Jeffrey Eugenides – "Le roman du mariage"

Le roman du mariage est, avant tout propos, un hommage singulier aux théories de la déconstruction telles qu’elles ont pu fleurir, dans les années 1980, sur les campus américain.

Hommage car l’auteur souligne l’influence de ces écrits dits structuralistes sur les protagonistes de son roman à la recherche de leur identité. La confrontation des valeurs inculquées par son milieu familial et l’exigence intellectuelle des écrits de Barthes vont conduire, par exemple, Madeleine à vouloir, dans un premier temps, s’émanciper de la sentimentalité amoureuse. En guise de rupture, elle jettera Fragments d’un discours amoureux à la figure de Léonard. L’essai de Barthes est un « manuel de réparation pour le cœur avec le cerveau pour seul outil. Si on utilisait sa tête, si on prenait conscience de la dimension culturelle dans la construction de l’amour et du fait que ses symptômes étaient purement intellectuels, si on comprenait que l’état « amoureux » n’était qu’une idée, alors on pouvait se libérer de sa tyrannie. Madeleine savait tout cela. Le problème, c’était que ça ne marchait pas ».

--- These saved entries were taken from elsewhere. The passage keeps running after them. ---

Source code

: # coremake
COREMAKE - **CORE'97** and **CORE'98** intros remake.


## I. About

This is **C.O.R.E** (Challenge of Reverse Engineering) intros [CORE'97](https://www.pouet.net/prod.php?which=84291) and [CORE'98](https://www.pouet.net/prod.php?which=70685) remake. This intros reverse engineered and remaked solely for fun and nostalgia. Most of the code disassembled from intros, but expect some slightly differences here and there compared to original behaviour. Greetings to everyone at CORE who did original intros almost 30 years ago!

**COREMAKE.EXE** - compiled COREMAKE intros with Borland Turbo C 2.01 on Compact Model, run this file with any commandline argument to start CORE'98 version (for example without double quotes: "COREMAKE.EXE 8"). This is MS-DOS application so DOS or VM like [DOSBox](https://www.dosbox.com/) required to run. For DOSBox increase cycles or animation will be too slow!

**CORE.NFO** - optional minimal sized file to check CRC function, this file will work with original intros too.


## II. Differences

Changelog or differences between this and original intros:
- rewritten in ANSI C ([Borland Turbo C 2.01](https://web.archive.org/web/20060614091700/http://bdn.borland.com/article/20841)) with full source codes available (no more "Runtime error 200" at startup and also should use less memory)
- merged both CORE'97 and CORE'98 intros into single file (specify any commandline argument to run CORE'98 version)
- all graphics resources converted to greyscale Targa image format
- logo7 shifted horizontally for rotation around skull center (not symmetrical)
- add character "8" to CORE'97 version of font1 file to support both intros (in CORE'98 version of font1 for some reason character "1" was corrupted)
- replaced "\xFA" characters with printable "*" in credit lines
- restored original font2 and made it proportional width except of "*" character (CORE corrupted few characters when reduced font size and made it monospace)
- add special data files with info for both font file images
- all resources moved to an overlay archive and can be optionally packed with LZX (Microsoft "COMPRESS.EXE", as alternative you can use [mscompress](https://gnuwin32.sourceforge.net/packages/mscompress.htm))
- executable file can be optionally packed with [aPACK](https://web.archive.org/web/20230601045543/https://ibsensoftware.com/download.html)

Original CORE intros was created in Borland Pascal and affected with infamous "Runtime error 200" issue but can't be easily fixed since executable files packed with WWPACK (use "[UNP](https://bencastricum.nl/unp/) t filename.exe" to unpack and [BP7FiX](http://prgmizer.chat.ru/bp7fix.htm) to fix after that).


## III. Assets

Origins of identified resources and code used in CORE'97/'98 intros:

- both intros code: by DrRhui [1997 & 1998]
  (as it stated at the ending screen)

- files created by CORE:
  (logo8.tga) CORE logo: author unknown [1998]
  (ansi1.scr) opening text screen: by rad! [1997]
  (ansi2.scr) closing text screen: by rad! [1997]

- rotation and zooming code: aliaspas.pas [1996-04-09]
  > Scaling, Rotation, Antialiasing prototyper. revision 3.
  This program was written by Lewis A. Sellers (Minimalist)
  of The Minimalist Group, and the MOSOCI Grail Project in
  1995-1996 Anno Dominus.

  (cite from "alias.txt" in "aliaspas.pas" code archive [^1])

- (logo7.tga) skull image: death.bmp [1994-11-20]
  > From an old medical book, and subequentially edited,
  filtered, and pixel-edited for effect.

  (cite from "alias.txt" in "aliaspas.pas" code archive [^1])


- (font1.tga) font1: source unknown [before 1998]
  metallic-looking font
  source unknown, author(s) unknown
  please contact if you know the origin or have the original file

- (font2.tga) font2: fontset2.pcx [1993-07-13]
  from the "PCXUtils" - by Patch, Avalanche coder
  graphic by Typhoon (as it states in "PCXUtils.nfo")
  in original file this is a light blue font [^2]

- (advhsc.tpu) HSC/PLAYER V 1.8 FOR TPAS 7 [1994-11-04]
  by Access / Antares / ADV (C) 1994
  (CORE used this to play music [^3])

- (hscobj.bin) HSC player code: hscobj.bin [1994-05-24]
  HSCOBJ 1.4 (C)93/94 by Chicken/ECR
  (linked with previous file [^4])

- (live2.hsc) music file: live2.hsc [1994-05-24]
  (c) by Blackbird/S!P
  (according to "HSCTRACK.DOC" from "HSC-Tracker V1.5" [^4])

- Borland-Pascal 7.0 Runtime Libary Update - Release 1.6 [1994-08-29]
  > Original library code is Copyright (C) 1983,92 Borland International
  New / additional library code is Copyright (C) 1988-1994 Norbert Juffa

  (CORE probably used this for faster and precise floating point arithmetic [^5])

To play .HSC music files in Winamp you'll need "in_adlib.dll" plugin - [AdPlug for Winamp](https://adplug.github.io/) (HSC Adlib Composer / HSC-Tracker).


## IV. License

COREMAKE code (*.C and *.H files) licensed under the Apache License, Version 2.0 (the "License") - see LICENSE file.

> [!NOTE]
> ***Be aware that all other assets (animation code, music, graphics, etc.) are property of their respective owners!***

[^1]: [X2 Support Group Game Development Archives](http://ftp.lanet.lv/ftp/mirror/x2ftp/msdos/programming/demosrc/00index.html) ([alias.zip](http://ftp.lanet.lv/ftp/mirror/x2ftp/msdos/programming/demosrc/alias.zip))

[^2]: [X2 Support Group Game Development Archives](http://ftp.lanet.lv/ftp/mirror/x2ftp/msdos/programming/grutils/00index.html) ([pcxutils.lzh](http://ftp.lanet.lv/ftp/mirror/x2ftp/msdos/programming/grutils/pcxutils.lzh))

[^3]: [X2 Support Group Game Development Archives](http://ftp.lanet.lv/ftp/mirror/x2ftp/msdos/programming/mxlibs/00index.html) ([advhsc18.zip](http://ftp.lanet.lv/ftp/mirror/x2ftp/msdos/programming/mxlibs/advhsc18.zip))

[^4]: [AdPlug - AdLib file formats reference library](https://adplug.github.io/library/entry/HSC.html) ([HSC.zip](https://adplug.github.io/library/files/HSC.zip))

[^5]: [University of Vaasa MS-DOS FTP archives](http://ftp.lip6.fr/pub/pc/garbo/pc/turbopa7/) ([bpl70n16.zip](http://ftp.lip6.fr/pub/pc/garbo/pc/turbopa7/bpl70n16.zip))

Singulier car l’auteur démontre, aussi, les limites pratiques de ces écrits sur la permanence des structures traditionnelles. Madeleine reste tiraillée. Elle demeure, secrètement, fascinée par les romanciers du XIXe siècle. Les lectures de Portrait de femme d’Henri James ou encore d’Orgueil et préjugés de Jane Austen, dépeignant une société désormais disparue, ne la laisse pas indifférente. Ainsi, la notion de mariage reste prégnante chez Madeleine à l’encontre des idées nouvelles.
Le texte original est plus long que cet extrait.